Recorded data
# # #
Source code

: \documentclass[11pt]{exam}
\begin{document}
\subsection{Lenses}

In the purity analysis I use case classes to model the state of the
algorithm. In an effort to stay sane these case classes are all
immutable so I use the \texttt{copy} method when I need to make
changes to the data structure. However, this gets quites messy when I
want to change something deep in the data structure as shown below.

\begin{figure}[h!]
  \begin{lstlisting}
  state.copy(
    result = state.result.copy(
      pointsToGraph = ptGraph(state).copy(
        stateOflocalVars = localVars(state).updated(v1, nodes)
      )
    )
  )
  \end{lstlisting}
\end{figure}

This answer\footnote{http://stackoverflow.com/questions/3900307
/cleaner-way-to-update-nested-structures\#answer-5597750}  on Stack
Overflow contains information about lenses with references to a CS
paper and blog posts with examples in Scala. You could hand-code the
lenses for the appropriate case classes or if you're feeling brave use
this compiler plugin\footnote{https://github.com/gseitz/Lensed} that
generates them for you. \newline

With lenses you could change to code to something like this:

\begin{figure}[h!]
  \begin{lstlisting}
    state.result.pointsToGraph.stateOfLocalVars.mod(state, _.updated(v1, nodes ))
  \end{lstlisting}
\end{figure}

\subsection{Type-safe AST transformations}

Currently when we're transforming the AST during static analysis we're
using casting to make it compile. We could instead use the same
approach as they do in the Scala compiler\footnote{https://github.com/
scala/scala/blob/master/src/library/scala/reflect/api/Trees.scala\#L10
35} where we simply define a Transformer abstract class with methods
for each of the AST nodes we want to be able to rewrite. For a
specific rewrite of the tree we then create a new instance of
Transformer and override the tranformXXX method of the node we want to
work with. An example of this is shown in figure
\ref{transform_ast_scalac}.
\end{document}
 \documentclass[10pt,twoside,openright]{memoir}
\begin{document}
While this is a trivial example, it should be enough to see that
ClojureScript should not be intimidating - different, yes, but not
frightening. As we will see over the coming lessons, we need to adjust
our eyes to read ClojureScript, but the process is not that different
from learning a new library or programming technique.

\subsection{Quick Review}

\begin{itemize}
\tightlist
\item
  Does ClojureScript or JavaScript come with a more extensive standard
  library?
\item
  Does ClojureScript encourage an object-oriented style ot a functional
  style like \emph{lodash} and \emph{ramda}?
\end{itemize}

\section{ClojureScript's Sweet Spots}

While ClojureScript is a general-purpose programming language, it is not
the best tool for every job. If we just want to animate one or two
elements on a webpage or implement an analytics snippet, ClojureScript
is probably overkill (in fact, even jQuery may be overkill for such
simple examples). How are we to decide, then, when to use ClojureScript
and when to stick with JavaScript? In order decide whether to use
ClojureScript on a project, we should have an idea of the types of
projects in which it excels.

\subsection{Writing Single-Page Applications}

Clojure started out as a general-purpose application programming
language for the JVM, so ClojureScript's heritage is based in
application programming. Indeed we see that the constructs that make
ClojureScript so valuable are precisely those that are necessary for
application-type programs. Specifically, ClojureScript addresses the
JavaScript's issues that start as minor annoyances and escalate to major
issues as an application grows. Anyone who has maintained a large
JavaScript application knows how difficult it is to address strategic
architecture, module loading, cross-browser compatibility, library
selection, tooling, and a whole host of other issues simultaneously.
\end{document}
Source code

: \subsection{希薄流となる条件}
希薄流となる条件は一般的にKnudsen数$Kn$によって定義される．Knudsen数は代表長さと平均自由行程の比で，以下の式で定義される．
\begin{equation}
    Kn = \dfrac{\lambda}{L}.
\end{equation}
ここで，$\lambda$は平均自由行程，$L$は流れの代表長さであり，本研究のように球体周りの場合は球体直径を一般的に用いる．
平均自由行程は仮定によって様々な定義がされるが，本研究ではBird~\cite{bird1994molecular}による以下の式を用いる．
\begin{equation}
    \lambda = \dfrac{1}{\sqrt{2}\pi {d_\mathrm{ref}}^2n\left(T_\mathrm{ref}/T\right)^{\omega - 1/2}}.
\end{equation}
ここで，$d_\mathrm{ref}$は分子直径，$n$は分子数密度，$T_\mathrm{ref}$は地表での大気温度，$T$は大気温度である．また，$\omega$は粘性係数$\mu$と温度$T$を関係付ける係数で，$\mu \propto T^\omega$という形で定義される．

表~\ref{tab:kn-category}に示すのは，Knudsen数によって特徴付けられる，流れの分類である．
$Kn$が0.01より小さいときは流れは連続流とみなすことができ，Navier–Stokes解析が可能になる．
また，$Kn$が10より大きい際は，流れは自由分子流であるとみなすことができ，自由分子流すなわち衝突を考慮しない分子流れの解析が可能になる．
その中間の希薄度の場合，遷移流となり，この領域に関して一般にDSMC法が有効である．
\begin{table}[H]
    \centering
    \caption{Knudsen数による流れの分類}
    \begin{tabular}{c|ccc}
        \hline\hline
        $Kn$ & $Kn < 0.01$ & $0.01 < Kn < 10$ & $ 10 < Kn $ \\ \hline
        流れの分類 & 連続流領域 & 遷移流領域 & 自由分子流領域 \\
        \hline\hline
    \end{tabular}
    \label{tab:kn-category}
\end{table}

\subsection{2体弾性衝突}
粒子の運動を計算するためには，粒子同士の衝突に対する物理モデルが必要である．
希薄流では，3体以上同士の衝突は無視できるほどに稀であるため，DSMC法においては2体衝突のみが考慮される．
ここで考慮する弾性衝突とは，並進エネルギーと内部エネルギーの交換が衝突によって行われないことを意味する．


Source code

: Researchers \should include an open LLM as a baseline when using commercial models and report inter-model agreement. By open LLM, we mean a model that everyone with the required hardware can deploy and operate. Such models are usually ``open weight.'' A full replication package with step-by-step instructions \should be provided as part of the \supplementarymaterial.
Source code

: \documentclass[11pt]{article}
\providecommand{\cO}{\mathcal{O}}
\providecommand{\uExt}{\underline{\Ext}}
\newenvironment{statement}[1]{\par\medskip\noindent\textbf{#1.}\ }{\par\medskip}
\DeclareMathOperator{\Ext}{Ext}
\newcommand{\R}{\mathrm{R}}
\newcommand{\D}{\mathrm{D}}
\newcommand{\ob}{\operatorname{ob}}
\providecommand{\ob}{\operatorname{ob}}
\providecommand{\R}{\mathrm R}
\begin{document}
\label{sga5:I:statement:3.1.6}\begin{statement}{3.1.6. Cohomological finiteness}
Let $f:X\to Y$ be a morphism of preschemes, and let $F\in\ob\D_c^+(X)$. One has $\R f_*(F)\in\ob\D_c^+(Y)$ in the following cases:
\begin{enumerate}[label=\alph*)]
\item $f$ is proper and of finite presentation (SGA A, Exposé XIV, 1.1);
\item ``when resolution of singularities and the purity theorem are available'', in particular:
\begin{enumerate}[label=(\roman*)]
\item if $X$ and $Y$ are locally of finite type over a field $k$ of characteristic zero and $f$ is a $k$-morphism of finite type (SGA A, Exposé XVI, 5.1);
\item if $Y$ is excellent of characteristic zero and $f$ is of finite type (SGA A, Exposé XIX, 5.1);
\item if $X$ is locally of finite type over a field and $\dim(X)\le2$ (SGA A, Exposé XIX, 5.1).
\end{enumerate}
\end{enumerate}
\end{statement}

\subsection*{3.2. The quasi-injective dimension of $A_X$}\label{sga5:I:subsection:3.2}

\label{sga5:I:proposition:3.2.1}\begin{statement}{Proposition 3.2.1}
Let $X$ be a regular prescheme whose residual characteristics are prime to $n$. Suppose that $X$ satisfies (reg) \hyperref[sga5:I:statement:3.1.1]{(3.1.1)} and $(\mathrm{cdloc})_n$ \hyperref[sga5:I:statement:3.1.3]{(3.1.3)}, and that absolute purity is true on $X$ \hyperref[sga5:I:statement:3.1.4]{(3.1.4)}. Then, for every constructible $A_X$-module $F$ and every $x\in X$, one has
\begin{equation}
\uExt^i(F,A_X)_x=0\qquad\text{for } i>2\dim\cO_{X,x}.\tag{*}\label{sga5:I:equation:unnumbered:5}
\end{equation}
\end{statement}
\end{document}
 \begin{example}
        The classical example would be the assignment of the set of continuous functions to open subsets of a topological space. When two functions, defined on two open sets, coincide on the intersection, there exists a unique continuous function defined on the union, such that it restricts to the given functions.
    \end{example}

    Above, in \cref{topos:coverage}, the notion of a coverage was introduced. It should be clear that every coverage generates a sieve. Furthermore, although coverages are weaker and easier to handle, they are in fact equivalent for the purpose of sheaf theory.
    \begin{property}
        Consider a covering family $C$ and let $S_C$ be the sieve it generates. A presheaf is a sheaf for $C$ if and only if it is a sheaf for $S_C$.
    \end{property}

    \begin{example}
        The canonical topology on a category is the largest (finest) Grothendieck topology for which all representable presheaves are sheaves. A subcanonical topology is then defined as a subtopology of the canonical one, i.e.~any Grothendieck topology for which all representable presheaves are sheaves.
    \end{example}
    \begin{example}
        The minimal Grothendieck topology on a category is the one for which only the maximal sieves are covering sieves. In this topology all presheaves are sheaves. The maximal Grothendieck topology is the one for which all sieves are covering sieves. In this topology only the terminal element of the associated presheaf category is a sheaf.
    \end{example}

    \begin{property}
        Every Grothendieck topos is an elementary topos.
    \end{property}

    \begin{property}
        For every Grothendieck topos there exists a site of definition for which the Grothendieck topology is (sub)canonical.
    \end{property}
# # #
> [Required work]:
What are the lines of the data above that include the string "general"? Copy them.

> [Written solution]:
While ClojureScript is a general-purpose programming language, it is not
Clojure started out as a general-purpose application programming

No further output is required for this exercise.